▶ [REQUIREMENT] Below are several entries. Transcribe exactly those lines that fall from the one with "observable times as" through the one with "Set $r_*^m \leftarrow", end lines included.

(Plain-text document sources)
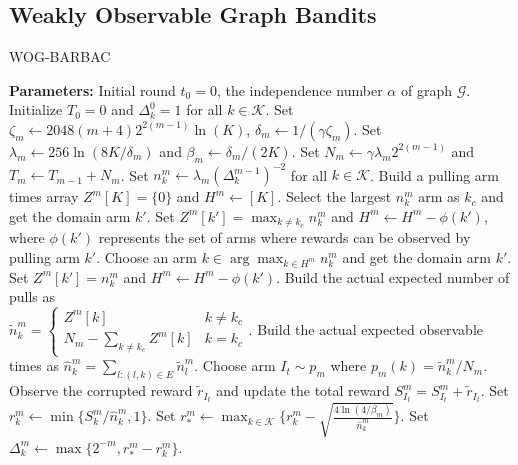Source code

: \subsection{Weakly Observable Graph Bandits}
\label{sec:wog}

\begin{algorithm}[!ht]
    \caption{WOG-BARBAC}
    \label{algs:WOG-BARBAC} %
    \begin{algorithmic}[1]
        \STATE \textbf{Parameters:} Initial round $t_0=0$, the independence number $\alpha$ of graph $\mathcal{G}$.
        \STATE Initialize $T_0 = 0$ and $\Delta_k^0 = 1$ for all $k \in \mathcal{K}$.
            \STATE Set $\zeta_m \leftarrow 2048(m + 4)2^{2(m-1)}\ln (K)$, $\delta_m \leftarrow 1/(\gamma\zeta_m)$.
            \STATE Set $\lambda_m \leftarrow 256 \ln{\left(8K / \delta_m\right)}$ and $\beta_m \leftarrow \delta_m / (2K)$.
            \STATE Set $N_m \leftarrow \gamma \lambda_m 2^{2(m-1)}$
            and $T_m \leftarrow T_{m-1} + N_m$.
            \STATE Set $n_k^m \leftarrow \lambda_m (\Delta_k^{m-1})^{-2}$ for all $k \in \mathcal{K}$.
            \STATE Build a pulling arm times array $Z^m[K] = \{0\}$ and $H^m \leftarrow [K]$.
            \STATE Select the largest $n_k^m$ arm as $k_c$ and get the domain arm $k'$.
            \STATE Set $Z^m [k'] = \max_{k \neq k_c} n_k^m$ and $H^m \leftarrow H^m - \phi(k')$, where $\phi(k')$ represents the set of arms where rewards can be observed by pulling arm $k'$.
            \REPEAT
                \STATE Choose an arm $k \in \arg\max_{k \in H^m}n_k^m$ and get the domain arm $k'$.
                \STATE Set $Z^m[k'] = n_k^m$ and $H^m \leftarrow H^m - \phi(k')$.
            \STATE Build the actual expected number of pulls as \\
            $\widetilde{n}_k^m = \begin{cases}
                Z^m[k] & k \neq k_c \\
                N_m - \sum_{k \neq k_c} Z^m[k] & k = k_c
            \end{cases}$.
            \STATE Build the actual expected observable times as
            $\hat{n}_k^m = \sum_{l: (l, k) \in E} \widetilde{n}_l^m $.
                \STATE Choose arm $I_t\sim p_m$ where $p_m(k)= \widetilde{n}_k^m / N_m$.
                \STATE Observe the corrupted reward $\widetilde{r}_{I_t}$ and update the total reward
                $S_{I_t}^m = S_{I_t}^m + \widetilde{r}_{I_t}$.
            \ENDFOR 
            \STATE Set $r_k^m \leftarrow \min \{S_k^m / \hat{n}_k^m, 1\}$.
            \STATE Set $r_*^m \leftarrow \max_{k \in \mathcal{K}}\{r_k^m - \sqrt{\frac{4\ln(4 / \beta_m)}{\hat{n}_k^m}}\}$.
            \STATE Set $\Delta_k^m \leftarrow \max\{2^{-m}, r_*^m - r_k^m\}$.
        \ENDFOR
    \end{algorithmic}
\end{algorithm}

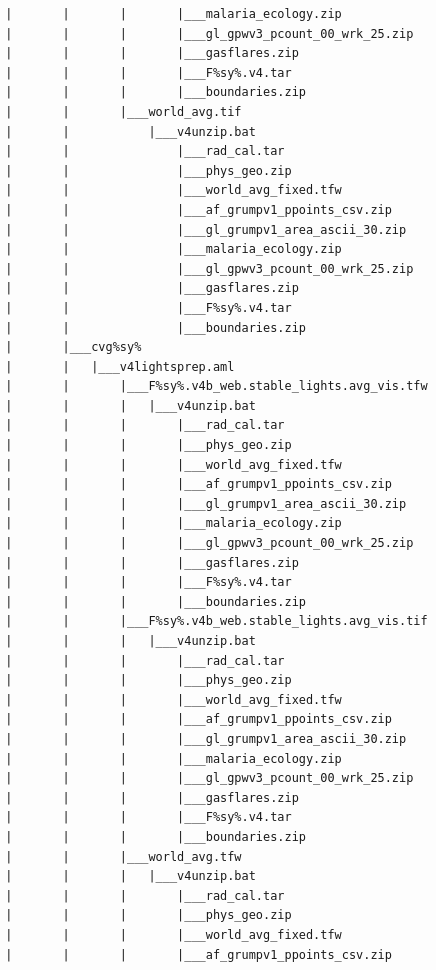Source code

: \documentclass[]{book}
\begin{document}
\begin{verbatim}
        |       |       |       |___malaria_ecology.zip
        |       |       |       |___gl_gpwv3_pcount_00_wrk_25.zip
        |       |       |       |___gasflares.zip
        |       |       |       |___F%sy%.v4.tar
        |       |       |       |___boundaries.zip
        |       |       |___world_avg.tif
        |       |           |___v4unzip.bat
        |       |               |___rad_cal.tar
        |       |               |___phys_geo.zip
        |       |               |___world_avg_fixed.tfw
        |       |               |___af_grumpv1_ppoints_csv.zip
        |       |               |___gl_grumpv1_area_ascii_30.zip
        |       |               |___malaria_ecology.zip
        |       |               |___gl_gpwv3_pcount_00_wrk_25.zip
        |       |               |___gasflares.zip
        |       |               |___F%sy%.v4.tar
        |       |               |___boundaries.zip
        |       |___cvg%sy%
        |       |   |___v4lightsprep.aml
        |       |       |___F%sy%.v4b_web.stable_lights.avg_vis.tfw
        |       |       |   |___v4unzip.bat
        |       |       |       |___rad_cal.tar
        |       |       |       |___phys_geo.zip
        |       |       |       |___world_avg_fixed.tfw
        |       |       |       |___af_grumpv1_ppoints_csv.zip
        |       |       |       |___gl_grumpv1_area_ascii_30.zip
        |       |       |       |___malaria_ecology.zip
        |       |       |       |___gl_gpwv3_pcount_00_wrk_25.zip
        |       |       |       |___gasflares.zip
        |       |       |       |___F%sy%.v4.tar
        |       |       |       |___boundaries.zip
        |       |       |___F%sy%.v4b_web.stable_lights.avg_vis.tif
        |       |       |   |___v4unzip.bat
        |       |       |       |___rad_cal.tar
        |       |       |       |___phys_geo.zip
        |       |       |       |___world_avg_fixed.tfw
        |       |       |       |___af_grumpv1_ppoints_csv.zip
        |       |       |       |___gl_grumpv1_area_ascii_30.zip
        |       |       |       |___malaria_ecology.zip
        |       |       |       |___gl_gpwv3_pcount_00_wrk_25.zip
        |       |       |       |___gasflares.zip
        |       |       |       |___F%sy%.v4.tar
        |       |       |       |___boundaries.zip
        |       |       |___world_avg.tfw
        |       |       |   |___v4unzip.bat
        |       |       |       |___rad_cal.tar
        |       |       |       |___phys_geo.zip
        |       |       |       |___world_avg_fixed.tfw
        |       |       |       |___af_grumpv1_ppoints_csv.zip

\end{verbatim}
\end{document}
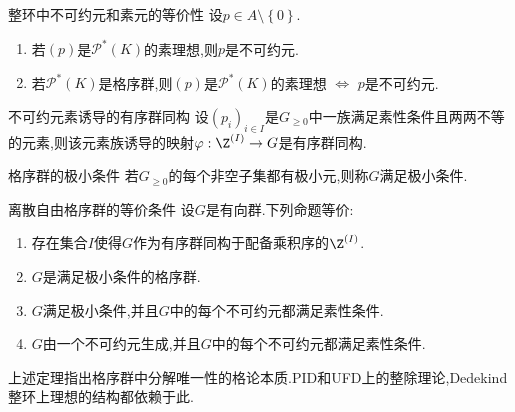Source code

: \begin{proposition}{整环中不可约元和素元的等价性}{}
	设$p\in A\setminus\left\{0\right\}$.
	\begin{enumerate}
		\item 若$\left(p\right)$是$\mathscr{P}^{\ast}\left(K\right)$的素理想,则$p$是不可约元.
		\item 若$\mathscr{P}^{\ast}\left(K\right)$是格序群,则$\left(p\right)$是$\mathscr{P}^{\ast}\left(K\right)$的素理想 $\iff$ $p$是不可约元.
	\end{enumerate}
\end{proposition}

\begin{proposition}{不可约元素诱导的有序群同构}{}
	设$\left(p_{i}\right)_{i\in I}$是$G_{\geqslant 0}$中一族满足素性条件且两两不等的元素,则该元素族诱导的映射$\varphi:\Z^{\left(I\right)}\to G$是有序群同构.
\end{proposition}

\begin{definition}{格序群的极小条件}{}
	若$G_{\geqslant 0}$的每个非空子集都有极小元,则称$G$满足极小条件.
\end{definition}

\begin{theorem}{离散自由格序群的等价条件}{}
	设$G$是有向群.下列命题等价:
	\begin{enumerate}
		\item 存在集合$I$使得$G$作为有序群同构于配备乘积序的$\Z^{\left(I\right)}$.
		\item $G$是满足极小条件的格序群.
		\item $G$满足极小条件,并且$G$中的每个不可约元都满足素性条件.
		\item $G$由一个不可约元生成,并且$G$中的每个不可约元都满足素性条件.
	\end{enumerate}
\end{theorem}

\begin{remark}{}{}
	上述定理指出格序群中分解唯一性的格论本质.PID和UFD上的整除理论,Dedekind整环上理想的结构都依赖于此.
\end{remark}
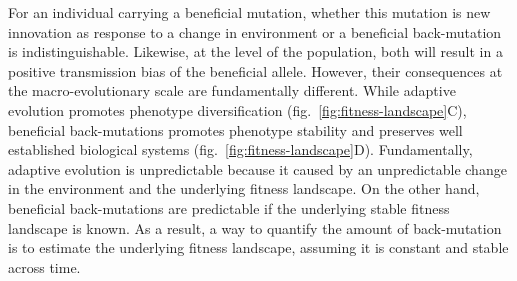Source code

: \documentclass{article}
\begin{document}
    For an individual carrying a beneficial mutation, whether this mutation is new innovation as response to a change in environment or a beneficial back-mutation is indistinguishable.
    Likewise, at the level of the population, both will result in a positive transmission bias of the beneficial allele.
    However, their consequences at the macro-evolutionary scale are fundamentally different.
    While adaptive evolution promotes phenotype diversification (fig.~\ref{fig:fitness-landscape}C), beneficial back-mutations promotes phenotype stability and preserves well established biological systems (fig.~\ref{fig:fitness-landscape}D).
    Fundamentally, adaptive evolution is unpredictable because it caused by an unpredictable change in the environment and the underlying fitness landscape\cite{bazykin_changing_2015}.
    On the other hand, beneficial back-mutations are predictable if the underlying stable fitness landscape is known.
    As a result, a way to quantify the amount of back-mutation is to estimate the underlying fitness landscape, assuming it is constant and stable across time.
\end{document}
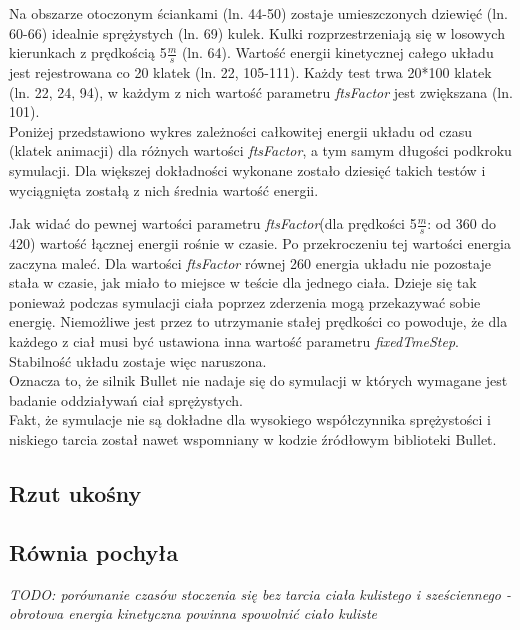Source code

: 
  
Na obszarze otoczonym ściankami (ln. 44-50) zostaje umieszczonych dziewięć (ln.
60-66) idealnie sprężystych (ln. 69) kulek. Kulki rozprzestrzeniają się w
losowych kierunkach z prędkością 5$ \frac{m}{s} $ (ln. 64). Wartość energii
kinetycznej całego układu jest rejestrowana co 20 klatek (ln. 22, 105-111).
Każdy test trwa 20*100 klatek (ln. 22, 24, 94), w każdym z nich wartość
parametru \emph{ftsFactor} jest zwiększana (ln. 101).\\
Poniżej przedstawiono wykres zależności całkowitej energii układu od
czasu (klatek animacji) dla różnych wartości \emph{ftsFactor}, a tym samym
długości podkroku symulacji. Dla większej dokładności wykonane zostało dziesięć
takich testów i wyciągnięta zostałą z nich średnia wartość energii.



Jak widać do pewnej wartości parametru \emph{ftsFactor}(dla prędkości 5$
\frac{m}{s} $: od 360 do 420) wartość łącznej energii rośnie w czasie. Po
przekroczeniu tej wartości energia zaczyna maleć. Dla wartości \emph{ftsFactor}
równej 260 energia układu nie pozostaje stała w czasie, jak miało to miejsce w
teście dla jednego ciała. Dzieje się tak ponieważ podczas symulacji ciała
poprzez zderzenia mogą przekazywać sobie energię. Niemożliwe jest przez to
utrzymanie stałej prędkości co powoduje, że dla każdego z ciał musi być
ustawiona inna wartość parametru \emph{fixedTmeStep}. Stabilność układu zostaje
więc naruszona.\\
Oznacza to, że silnik Bullet nie nadaje się do symulacji w których wymagane jest
badanie oddziaływań ciał sprężystych.\\
Fakt, że symulacje nie są dokładne dla wysokiego współczynnika sprężystości i
niskiego tarcia został nawet wspomniany w kodzie źródłowym biblioteki Bullet.



\subsection{Rzut ukośny}

\subsection{Równia pochyła}
\emph{TODO: porównanie czasów stoczenia się bez tarcia ciała kulistego i
sześciennego - obrotowa energia kinetyczna powinna spowolnić ciało kuliste}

▶ [ANSWER BELOW]
            \STATE Build the actual expected observable times as
            $\hat{n}_k^m = \sum_{l: (l, k) \in E} \widetilde{n}_l^m $.
                \STATE Choose arm $I_t\sim p_m$ where $p_m(k)= \widetilde{n}_k^m / N_m$.
                \STATE Observe the corrupted reward $\widetilde{r}_{I_t}$ and update the total reward
                $S_{I_t}^m = S_{I_t}^m + \widetilde{r}_{I_t}$.
            \ENDFOR 
            \STATE Set $r_k^m \leftarrow \min \{S_k^m / \hat{n}_k^m, 1\}$.
            \STATE Set $r_*^m \leftarrow \max_{k \in \mathcal{K}}\{r_k^m - \sqrt{\frac{4\ln(4 / \beta_m)}{\hat{n}_k^m}}\}$.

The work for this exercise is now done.